Sites in South Africa and Australia have been short-listed to host the central core of the SKA telescope. The SKA board of directors is expected to make a final decision on the location in early 2012.
The founding board, reporting at the SKA Forum 2011 in Banff, Canada last week, said the candidates’ submission of information to the SKA head office, which began in March, would run through September.
Between July and November, this information would be analysed by independent consultants, expert panels and the SKA head office.
Between November and December, the SKA Site Advisory Committee, an external body of independent experts, would evaluate the findings of the analysis and, between January and February 2012, submit a report and recommend a preferred site to the SKA board of directors.
The SKA board of directors would then, in February, make and announce its decision.

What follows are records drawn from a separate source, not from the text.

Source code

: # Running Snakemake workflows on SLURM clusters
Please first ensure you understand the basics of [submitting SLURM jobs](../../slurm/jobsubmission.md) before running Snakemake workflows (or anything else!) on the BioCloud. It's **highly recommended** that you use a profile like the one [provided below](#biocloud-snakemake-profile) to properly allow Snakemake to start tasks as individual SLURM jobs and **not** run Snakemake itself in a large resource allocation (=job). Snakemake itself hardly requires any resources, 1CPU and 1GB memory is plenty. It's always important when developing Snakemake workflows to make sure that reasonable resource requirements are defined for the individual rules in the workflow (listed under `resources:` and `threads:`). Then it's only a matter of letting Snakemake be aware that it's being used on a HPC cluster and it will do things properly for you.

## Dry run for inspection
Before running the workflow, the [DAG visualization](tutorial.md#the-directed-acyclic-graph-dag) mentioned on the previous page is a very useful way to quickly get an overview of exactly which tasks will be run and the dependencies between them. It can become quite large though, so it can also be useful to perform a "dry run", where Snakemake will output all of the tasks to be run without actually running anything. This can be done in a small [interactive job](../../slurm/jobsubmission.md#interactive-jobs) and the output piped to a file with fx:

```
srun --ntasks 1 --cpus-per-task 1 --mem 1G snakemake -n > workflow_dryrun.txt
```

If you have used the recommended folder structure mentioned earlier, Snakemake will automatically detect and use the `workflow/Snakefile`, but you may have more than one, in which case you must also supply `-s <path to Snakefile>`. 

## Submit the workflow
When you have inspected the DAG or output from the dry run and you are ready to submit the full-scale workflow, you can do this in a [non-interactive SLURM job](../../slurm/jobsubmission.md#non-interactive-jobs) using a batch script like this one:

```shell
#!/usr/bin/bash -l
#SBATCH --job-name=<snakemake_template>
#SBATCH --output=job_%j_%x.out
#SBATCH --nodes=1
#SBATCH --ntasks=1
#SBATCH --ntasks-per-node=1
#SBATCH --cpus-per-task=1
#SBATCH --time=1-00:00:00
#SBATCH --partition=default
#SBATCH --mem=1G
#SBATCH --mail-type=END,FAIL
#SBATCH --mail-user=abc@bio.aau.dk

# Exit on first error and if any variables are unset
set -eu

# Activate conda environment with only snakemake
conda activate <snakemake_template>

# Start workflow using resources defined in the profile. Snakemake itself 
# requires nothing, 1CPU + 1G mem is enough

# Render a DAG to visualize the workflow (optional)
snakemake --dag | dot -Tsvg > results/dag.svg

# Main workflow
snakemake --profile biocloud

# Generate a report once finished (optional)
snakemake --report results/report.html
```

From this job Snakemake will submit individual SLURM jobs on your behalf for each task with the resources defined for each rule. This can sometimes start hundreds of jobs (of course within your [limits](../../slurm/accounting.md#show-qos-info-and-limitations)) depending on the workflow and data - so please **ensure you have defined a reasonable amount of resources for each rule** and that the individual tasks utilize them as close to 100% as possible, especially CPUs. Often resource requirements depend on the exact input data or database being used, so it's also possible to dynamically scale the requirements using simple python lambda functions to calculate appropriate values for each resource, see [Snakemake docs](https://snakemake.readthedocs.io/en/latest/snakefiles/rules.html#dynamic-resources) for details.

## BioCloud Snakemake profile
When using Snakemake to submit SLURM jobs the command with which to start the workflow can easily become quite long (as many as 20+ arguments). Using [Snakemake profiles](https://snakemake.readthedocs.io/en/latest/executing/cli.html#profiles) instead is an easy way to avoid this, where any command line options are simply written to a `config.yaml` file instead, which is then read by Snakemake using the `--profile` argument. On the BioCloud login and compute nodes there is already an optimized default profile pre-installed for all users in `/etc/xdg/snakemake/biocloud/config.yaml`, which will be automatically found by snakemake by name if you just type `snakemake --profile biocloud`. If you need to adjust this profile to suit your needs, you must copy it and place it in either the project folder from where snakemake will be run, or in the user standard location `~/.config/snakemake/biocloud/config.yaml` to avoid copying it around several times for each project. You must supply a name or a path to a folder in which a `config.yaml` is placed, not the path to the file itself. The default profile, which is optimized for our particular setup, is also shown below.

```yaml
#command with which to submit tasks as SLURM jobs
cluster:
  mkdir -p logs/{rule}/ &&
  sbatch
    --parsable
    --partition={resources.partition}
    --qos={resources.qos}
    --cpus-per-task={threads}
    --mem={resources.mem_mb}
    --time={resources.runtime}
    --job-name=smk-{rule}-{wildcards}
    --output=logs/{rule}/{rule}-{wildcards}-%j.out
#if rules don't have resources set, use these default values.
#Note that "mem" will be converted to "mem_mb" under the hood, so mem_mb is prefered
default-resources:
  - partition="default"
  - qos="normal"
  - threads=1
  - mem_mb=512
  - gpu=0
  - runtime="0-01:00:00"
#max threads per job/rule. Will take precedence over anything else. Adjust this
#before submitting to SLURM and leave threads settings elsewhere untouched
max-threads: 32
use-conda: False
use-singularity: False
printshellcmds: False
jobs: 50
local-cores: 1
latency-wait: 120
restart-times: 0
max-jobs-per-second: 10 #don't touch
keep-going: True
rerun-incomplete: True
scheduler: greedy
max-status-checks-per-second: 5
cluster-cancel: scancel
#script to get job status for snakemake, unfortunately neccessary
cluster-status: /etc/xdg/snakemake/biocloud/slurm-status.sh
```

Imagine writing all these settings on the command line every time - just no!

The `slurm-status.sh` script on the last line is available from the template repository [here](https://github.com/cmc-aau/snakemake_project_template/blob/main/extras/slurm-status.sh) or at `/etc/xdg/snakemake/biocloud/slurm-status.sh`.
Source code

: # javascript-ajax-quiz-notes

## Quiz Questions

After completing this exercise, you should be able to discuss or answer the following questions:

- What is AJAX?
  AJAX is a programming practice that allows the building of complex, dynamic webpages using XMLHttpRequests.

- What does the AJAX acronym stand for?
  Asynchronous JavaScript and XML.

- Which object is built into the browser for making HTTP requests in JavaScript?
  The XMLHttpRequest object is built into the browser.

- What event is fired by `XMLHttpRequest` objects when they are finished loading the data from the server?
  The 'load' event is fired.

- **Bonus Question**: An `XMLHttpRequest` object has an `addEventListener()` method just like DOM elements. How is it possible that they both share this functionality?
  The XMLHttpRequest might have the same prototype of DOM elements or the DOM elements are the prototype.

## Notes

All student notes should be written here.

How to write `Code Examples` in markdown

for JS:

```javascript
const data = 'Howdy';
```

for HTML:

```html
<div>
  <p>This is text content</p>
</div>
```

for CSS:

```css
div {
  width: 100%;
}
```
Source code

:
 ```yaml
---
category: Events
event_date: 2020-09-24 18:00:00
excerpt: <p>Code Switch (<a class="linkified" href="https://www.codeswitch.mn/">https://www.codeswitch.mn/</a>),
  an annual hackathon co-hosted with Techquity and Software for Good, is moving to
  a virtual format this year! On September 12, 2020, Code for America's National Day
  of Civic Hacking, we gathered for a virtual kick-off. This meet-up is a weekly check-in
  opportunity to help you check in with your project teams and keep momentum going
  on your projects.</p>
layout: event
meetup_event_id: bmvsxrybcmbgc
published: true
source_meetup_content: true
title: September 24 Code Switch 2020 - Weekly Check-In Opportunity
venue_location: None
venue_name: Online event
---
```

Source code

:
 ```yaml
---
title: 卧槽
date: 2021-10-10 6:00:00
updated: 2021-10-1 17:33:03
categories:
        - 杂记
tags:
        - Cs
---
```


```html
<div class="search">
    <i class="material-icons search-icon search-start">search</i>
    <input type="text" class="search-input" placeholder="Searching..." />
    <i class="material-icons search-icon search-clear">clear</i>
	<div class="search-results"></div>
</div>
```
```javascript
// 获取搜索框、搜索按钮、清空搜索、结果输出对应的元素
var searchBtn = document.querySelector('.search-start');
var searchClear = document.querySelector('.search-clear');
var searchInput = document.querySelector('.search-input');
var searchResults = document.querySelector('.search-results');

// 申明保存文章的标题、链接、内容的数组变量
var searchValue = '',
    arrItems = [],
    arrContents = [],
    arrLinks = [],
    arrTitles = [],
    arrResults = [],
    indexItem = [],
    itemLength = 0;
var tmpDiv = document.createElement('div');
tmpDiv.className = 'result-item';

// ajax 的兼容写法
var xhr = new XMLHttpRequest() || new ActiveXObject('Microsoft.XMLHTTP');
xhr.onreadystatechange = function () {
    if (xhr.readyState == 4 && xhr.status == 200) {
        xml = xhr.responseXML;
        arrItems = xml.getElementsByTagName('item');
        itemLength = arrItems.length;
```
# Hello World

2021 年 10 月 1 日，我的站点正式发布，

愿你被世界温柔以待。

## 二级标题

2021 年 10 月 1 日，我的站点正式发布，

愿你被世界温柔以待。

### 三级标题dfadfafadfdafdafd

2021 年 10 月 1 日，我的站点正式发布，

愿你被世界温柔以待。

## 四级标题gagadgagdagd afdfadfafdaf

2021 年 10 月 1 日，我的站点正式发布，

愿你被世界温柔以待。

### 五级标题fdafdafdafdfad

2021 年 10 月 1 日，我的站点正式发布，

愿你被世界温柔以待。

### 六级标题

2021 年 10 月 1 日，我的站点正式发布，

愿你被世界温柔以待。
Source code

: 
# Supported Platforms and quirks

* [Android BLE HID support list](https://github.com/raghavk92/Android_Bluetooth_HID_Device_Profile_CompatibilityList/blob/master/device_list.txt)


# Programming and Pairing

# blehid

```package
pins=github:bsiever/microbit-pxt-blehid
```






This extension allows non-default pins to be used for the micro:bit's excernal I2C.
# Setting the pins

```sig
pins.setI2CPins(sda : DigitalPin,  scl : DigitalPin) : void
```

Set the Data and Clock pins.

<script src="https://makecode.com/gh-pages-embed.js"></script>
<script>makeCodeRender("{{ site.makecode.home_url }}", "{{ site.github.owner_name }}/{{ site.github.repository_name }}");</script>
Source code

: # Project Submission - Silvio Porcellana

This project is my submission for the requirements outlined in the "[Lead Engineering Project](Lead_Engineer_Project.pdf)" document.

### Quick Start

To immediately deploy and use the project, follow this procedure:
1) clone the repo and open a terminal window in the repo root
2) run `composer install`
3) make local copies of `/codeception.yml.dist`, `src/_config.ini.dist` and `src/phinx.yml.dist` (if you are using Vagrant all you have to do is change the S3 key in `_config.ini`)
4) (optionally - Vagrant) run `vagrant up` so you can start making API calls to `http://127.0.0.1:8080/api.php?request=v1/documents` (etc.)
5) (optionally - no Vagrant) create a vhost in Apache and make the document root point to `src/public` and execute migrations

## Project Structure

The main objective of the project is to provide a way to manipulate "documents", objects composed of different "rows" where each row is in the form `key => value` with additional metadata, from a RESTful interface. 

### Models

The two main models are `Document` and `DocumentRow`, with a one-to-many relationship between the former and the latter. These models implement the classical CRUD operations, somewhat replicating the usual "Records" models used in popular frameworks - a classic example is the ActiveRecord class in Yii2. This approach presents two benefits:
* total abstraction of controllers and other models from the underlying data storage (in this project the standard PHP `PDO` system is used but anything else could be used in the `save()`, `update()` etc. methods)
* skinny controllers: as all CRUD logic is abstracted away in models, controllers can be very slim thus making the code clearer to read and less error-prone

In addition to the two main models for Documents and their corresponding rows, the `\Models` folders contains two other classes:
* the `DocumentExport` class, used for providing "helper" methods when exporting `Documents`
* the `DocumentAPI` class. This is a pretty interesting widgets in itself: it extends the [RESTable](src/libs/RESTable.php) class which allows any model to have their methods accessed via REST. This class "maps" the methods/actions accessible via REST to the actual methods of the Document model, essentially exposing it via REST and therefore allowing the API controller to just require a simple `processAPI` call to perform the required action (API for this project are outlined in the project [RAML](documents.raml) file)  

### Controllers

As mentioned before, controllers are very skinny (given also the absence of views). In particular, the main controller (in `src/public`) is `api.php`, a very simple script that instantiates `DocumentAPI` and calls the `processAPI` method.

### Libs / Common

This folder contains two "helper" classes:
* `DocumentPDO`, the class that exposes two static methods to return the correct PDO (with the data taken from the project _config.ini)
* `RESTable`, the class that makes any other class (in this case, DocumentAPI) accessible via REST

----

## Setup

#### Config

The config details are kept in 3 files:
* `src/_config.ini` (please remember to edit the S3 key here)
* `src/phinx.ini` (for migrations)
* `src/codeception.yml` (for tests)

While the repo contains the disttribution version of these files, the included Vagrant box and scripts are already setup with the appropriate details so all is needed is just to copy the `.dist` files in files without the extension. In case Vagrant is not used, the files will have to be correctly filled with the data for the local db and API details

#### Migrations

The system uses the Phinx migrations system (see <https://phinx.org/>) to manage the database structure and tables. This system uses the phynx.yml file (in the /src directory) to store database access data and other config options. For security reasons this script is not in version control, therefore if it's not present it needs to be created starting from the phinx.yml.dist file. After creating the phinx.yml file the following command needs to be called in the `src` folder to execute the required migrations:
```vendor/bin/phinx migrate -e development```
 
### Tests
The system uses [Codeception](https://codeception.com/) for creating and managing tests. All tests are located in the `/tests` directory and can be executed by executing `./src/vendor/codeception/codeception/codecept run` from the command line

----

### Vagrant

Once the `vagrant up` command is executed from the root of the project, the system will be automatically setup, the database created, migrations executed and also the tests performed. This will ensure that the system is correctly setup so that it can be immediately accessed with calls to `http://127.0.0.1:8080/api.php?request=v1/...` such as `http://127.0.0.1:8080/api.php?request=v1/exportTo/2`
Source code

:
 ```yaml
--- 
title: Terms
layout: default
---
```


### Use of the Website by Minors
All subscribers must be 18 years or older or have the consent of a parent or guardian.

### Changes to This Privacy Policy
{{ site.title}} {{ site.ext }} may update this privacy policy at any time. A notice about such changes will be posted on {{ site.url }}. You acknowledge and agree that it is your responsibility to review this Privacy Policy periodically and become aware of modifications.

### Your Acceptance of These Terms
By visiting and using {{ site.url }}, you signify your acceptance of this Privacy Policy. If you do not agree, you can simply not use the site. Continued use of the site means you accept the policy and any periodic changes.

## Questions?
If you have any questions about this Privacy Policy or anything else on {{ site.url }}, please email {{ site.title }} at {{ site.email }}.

“Selection of the host site for the SKA will be made in terms of characteristics for the best science as well as the capability and cost of supporting a very large infrastructure, taking the political and working environment into account,” SKA director Professor Richard Schilizzi told the SKA Forum in Banff.
Criteria that would be considered, according to a SKA project press release, would include “levels of radio frequency interference, the long term sustainability of a radio quiet zone, the physical characteristics of the site, data network connectivity across the vast distances covered by the telescope, as well as operating and infrastructure costs.”
More than 70 institutes in 20 countries, together with industry partners, are participating in the scientific and technical design of the SKA telescope.
Its design, construction and operation will have a potentially massive impact on skills development in science, engineering and associated industries, not only in the host countries but in all project partner countries.
South Africa ‘more than ready’
Addressing the forum earlier last week, Science and Technology Minister Naledi Pandor said South Africa was fully committed to the SKA project, and had already done considerable work in support of its bid to host the instrument.
“We have chosen an exceptionally good site for the SKA in a remote region of South Africa, a region with very little economic activity,” Pandor said. “We have provided statutory protection for the site through the Geographic Astronomy Advantage Act.”
If South Africa wins the bid, it stands to gain major international recognition in the fields of science and technology.
Pandor said important milestones related to the MeerKAT, South Africa’s SKA precursor telescope, had been achieved, many of them ahead of schedule.
“Our progress has allowed us to plan to publish tenders for Meerkat at the end of this year,” she said.
Pandor also said South Africa was committed to providing the world with the largest and most sensitive radio telescope in the Southern Hemisphere until the SKA is completed.
“We hope that the immense potential of MeerKAT will not be ignored when the most efficient and cost-effective roll-out for phase one of SKA is considered,” she said.